The Cadbury story begins in 1824, when John Cadbury opened a shop selling coffee, tea, and chocolate in Birmingham, England. A few years later, the shopkeeper and his brother launched a cocoa factory, which eventually competed with another British chocolate producer called J.S. Fry & Sons on a series of molded chocolate treats. The rivalry inspired several sweet innovations on both sides, including Dairy Milk, a chocolate bar with more milk than any other product on the market, and the first Cadbury Easter egg in 1875. A precursor to the modern creme egg, this seasonal confection consisted of a dark chocolate shell filled with sugar-coated chocolate drops and decorated with piping or marzipan.
Cadbury and J.S. Fry & Sons eventually merged into the British Cocoa and Chocolate Company, which began producing a version of a creme egg by the 1920s. The Cadbury Creme Egg as we know it today, however, didn't hit the market until 1963. Known at the time as Fry's Creme Eggs — the named changed to Cadbury in 1971 — these candies featured a milk chocolate shell encasing rich white fondant with a yolk-colored yellow center. (You might assume that the filling is piped into the chocolate eggs, but in fact, two halves are molded, filled, and then sandwiched together before being wrapped in festive purple foil.)
The Cadbury Creme Egg is one of the more polarizing Easter candies out there — some people love them and some people won’t touch them. It hasn’t helped, either, that a series of corporate mergers, formula changes, and regional adjustments to the classic recipe have alienated some former Cadbury die-hards. That said, they’re still wildly popular — £200 million worth of the eggs are consumed each year in the United Kingdom. Not bad for a candy you can only buy from January 1 to Easter Sunday.
Just Born, the company behind Peeps marshmallows, is a family-owned candy manufacturer in Bethlehem, Pennsylvania. It was launched by Sam Born, a Russian immigrant, in 1923. That year, Born opened his first little shop in Brooklyn, New York, where he hung a “Just Born” sign promoting its ultra-fresh, house-made confections. The shop was a success, and in 1932, Born and his brothers-in-law expanded operations and moved to Pennsylvania. The company continued to grow over the next two decades, thanks in part to new products like Mike and Ike and Hot Tamales, and in 1953, Just Born bought out a candy company called Rodda. Rodda specialized in both jelly beans and puffy marshmallow chicks — known as Peeps. The chicks were difficult and time-consuming to produce, but Born's son figured out a way to mechanize the process and blow out production. Today, approximately 1.5 million Peeps are enjoyed each year.

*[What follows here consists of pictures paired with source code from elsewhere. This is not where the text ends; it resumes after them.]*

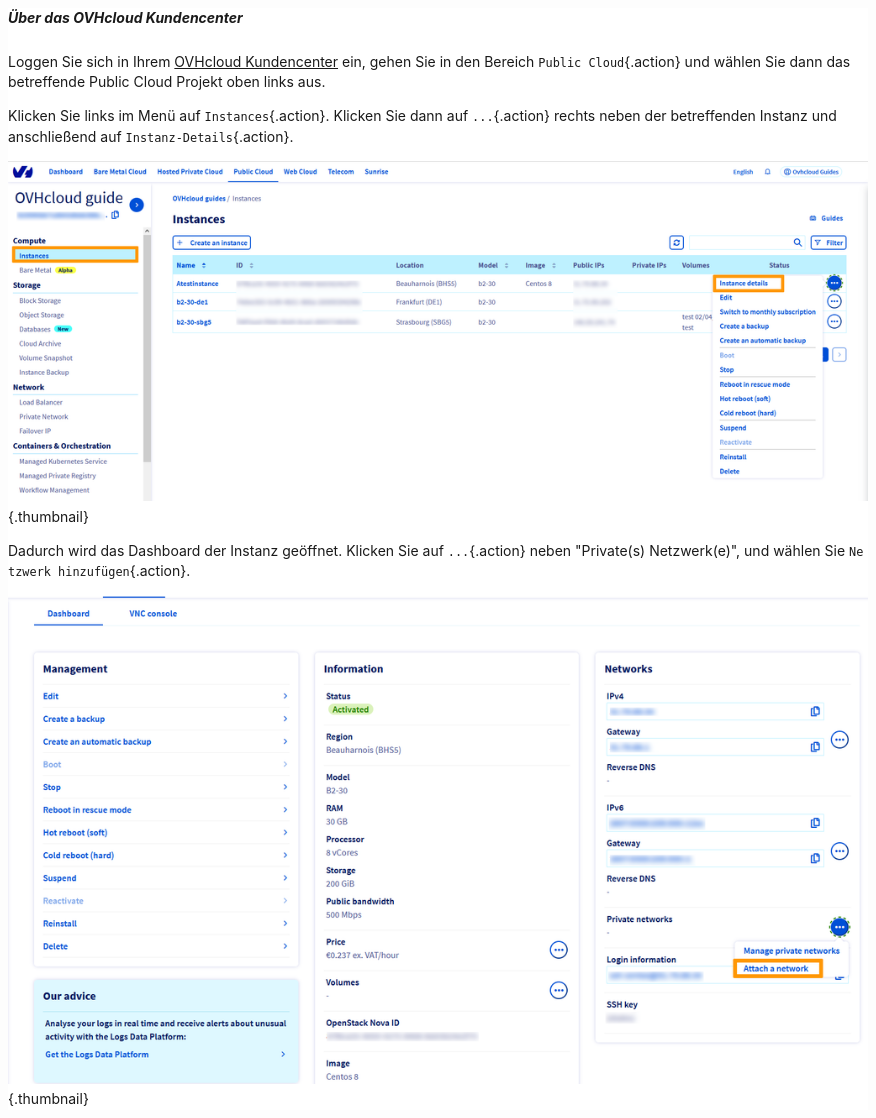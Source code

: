 
##### **Über das OVHcloud Kundencenter** 

Loggen Sie sich in Ihrem [OVHcloud Kundencenter](https://www.ovh.com/auth/?action=gotomanager&from=https://www.ovh.de/&ovhSubsidiary=de) ein, gehen Sie in den Bereich `Public Cloud`{.action} und wählen Sie dann das betreffende Public Cloud Projekt oben links aus.

Klicken Sie links im Menü auf `Instances`{.action}. Klicken Sie dann auf `...`{.action} rechts neben der betreffenden Instanz und anschließend auf `Instanz-Details`{.action}.

![Instance](images/vrack2021.png){.thumbnail}

Dadurch wird das Dashboard der Instanz geöffnet. Klicken Sie auf `...`{.action} neben "Private(s) Netzwerk(e)", und wählen Sie `Netzwerk hinzufügen`{.action}.

![Netzwerk anbinden](images/vrack2021-01.png){.thumbnail}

Peeps — which come rolled in brightly colored sugar — traditionally take the form of yellow baby chicks, complete with edible wax eyes, which made them perfect for Easter and other springtime celebrations. Over the last several decades, however, Just Born has created Peeps in different colors, shapes, and flavors for year-round enjoyment. Look for bright blue, hot pink, and soft purple Peeps; Easter bunnies, Valentine’s Day hearts, and Halloween pumpkins; and seasonal flavors such as lemon, mint, and gingerbread. (Classic Peepss are simply sugar-flavored.) You can even find Peeps-flavored Pepsi and coffee creamer, as well as Peeps-inspired toys, makeup, and apparel.